WHAT YOU HAVE TO DO
Repeat each entry as written, dropping any picture you find.
LISTED RECORDS: Begin
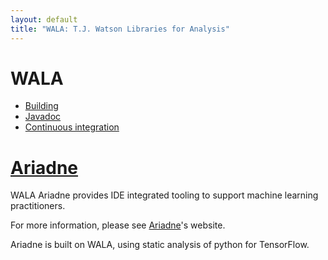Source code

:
```yaml
---
layout: default
title: "WALA: T.J. Watson Libraries for Analysis"
---
```

# WALA

* [Building](./building.md) 
* [Javadoc](./jdf.md)
* [Continuous integration](testing)

# [Ariadne](./ariadne.md)

WALA Ariadne provides IDE integrated tooling to support machine learning practitioners.

For more information, please see [Ariadne](./ariadne.md)'s website.

Ariadne is built on WALA, using static analysis of python for TensorFlow.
LISTED RECORDS: End
EXPECTED ANSWER
Source code

:
```yaml
---
layout: default
title: "WALA: T.J. Watson Libraries for Analysis"
---
```

# WALA

* [Building](./building.md) 
* [Javadoc](./jdf.md)
* [Continuous integration](testing)

# [Ariadne](./ariadne.md)

WALA Ariadne provides IDE integrated tooling to support machine learning practitioners.

For more information, please see [Ariadne](./ariadne.md)'s website.

Ariadne is built on WALA, using static analysis of python for TensorFlow.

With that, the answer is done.